“To the Red House—Mr. Grimbal’s. It may lead to the handlin’ of his hives for all us can say, if you do the job vitty, as you ’m bound to.”
“John Grimbal’s!”
Hicks stood still as though this announcement had turned him into stone.
“Ess fay! Why do ’e stand glazin’ like that? A chap rode out for ’e ’pon horseback; an’ a bit o’ time be lost a’ready. They ’m swarmin’ in the orchard, an’ nobody knaws more ’n the dead what to be at.”

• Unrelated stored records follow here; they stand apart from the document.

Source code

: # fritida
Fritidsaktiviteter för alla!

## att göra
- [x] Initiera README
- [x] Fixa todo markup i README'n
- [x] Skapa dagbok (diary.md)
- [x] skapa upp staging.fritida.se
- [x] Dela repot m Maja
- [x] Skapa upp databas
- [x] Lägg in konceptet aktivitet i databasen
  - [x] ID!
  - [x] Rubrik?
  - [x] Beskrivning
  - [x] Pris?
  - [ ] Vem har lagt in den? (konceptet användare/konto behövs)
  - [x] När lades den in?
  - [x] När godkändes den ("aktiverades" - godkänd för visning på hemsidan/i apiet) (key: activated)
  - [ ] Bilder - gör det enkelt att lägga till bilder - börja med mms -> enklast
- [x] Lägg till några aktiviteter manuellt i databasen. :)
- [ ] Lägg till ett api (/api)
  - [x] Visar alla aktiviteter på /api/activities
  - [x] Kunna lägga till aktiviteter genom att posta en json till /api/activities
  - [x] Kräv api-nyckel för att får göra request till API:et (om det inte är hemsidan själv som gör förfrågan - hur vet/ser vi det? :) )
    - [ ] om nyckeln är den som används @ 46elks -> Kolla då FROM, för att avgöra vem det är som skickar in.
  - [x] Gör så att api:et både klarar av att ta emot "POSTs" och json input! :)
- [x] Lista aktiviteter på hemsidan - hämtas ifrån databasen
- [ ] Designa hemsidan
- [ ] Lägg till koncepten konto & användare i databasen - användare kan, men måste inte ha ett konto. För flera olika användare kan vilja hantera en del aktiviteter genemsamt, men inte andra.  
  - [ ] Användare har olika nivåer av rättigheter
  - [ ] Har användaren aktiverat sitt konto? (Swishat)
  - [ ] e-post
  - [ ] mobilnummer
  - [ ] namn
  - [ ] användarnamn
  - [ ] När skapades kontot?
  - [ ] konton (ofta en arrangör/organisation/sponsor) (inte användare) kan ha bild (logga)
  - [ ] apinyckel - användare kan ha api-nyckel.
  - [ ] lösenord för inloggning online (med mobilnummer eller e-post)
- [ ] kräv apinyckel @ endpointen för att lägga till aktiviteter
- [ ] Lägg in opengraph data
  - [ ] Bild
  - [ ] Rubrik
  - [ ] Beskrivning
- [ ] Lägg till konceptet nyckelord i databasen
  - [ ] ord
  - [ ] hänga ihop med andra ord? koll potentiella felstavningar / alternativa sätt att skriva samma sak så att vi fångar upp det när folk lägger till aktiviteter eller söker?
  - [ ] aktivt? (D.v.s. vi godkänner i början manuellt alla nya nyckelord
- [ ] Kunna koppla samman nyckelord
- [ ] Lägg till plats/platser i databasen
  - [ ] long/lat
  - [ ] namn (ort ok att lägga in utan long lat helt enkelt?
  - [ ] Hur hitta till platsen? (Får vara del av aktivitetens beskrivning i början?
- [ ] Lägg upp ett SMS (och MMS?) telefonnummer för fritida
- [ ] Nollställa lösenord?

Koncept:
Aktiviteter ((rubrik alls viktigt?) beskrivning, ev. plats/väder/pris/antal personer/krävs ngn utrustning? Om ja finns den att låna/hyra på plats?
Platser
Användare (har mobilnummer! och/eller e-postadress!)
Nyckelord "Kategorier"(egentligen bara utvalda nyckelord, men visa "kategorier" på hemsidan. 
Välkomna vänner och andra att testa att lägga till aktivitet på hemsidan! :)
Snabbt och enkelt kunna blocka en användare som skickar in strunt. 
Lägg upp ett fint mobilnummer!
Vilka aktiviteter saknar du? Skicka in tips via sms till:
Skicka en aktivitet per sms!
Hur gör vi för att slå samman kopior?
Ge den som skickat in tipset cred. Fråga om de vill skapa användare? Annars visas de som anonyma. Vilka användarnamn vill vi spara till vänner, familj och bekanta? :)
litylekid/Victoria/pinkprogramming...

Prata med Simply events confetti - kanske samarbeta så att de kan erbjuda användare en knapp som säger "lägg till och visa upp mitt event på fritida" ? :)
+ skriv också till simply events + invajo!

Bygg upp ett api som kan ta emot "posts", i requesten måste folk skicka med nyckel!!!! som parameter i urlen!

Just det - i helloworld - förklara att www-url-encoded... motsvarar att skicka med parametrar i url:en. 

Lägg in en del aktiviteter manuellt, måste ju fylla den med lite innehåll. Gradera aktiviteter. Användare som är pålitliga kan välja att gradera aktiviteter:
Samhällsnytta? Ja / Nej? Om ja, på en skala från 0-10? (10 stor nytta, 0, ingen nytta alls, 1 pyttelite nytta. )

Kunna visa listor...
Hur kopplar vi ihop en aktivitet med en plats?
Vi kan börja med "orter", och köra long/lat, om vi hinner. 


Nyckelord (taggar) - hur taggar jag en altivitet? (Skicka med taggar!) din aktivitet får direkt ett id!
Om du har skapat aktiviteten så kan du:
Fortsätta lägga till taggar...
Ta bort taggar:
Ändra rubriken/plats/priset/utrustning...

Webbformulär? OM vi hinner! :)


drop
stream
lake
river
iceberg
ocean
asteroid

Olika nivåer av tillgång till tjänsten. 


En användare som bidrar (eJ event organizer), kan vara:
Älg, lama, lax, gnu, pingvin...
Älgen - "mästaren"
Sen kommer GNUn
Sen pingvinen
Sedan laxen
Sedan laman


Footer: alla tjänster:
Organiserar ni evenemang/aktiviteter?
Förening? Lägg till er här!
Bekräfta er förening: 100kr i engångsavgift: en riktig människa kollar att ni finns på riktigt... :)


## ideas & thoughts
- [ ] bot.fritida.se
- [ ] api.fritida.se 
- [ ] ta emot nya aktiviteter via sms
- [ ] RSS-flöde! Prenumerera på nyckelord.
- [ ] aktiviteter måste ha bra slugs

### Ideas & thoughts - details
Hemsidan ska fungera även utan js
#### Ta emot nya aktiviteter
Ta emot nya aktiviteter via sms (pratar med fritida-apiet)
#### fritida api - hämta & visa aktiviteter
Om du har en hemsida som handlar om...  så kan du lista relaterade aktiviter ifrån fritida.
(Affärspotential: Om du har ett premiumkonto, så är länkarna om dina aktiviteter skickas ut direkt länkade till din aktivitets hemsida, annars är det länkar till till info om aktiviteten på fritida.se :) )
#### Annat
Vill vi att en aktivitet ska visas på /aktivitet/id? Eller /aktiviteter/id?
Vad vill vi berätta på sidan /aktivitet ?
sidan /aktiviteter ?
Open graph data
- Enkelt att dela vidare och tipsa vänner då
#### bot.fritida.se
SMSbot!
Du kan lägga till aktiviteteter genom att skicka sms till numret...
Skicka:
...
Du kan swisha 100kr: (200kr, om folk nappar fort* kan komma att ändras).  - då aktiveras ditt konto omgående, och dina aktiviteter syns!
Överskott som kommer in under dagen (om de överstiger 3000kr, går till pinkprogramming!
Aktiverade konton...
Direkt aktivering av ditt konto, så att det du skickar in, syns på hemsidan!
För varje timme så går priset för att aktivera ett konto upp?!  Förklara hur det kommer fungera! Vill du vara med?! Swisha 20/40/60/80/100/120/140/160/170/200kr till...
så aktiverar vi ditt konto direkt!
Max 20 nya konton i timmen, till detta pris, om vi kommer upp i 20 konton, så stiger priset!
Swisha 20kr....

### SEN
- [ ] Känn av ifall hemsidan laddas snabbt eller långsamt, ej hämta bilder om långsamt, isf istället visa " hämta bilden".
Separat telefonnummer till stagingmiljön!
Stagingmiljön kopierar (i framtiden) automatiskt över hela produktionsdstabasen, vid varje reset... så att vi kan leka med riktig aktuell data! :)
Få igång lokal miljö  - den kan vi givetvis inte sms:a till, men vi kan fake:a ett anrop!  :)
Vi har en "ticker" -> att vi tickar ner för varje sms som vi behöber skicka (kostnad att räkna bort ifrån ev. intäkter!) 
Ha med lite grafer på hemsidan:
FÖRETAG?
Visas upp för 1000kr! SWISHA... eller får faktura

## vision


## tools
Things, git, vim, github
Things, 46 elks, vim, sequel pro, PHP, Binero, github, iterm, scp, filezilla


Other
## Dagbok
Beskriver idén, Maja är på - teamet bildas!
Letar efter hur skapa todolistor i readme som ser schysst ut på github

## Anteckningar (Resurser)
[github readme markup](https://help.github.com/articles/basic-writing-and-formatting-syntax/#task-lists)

“I won’t go. Let them get Johnson.”
“‘Won’t go’! An’ five shillin’ hangin’ to it, an’ Lard knaws what more in time to come! ‘Won’t go’! An’ my poor legs throbbin’ something cruel with climbin’ for ’e!”
“I—I’m not going there—not to that man. I have reason.”
“O my gude God!” burst out the old woman, “what’ll ’e do next? An’ me—as worked so hard to find ’e—an’ so auld as I am! Please, please, Clem, for your mother—please. Theer’s bin so little money in the house of late days, an’ less to come. Doan’t, if you love me, as I knaws well you do, turn your back ’pon the scant work as falls in best o’ times.”
The man reflected with troubled eyes, and his mother took his arm and tried to pull him down the hill.
“Is John Grimbal at home?” he asked.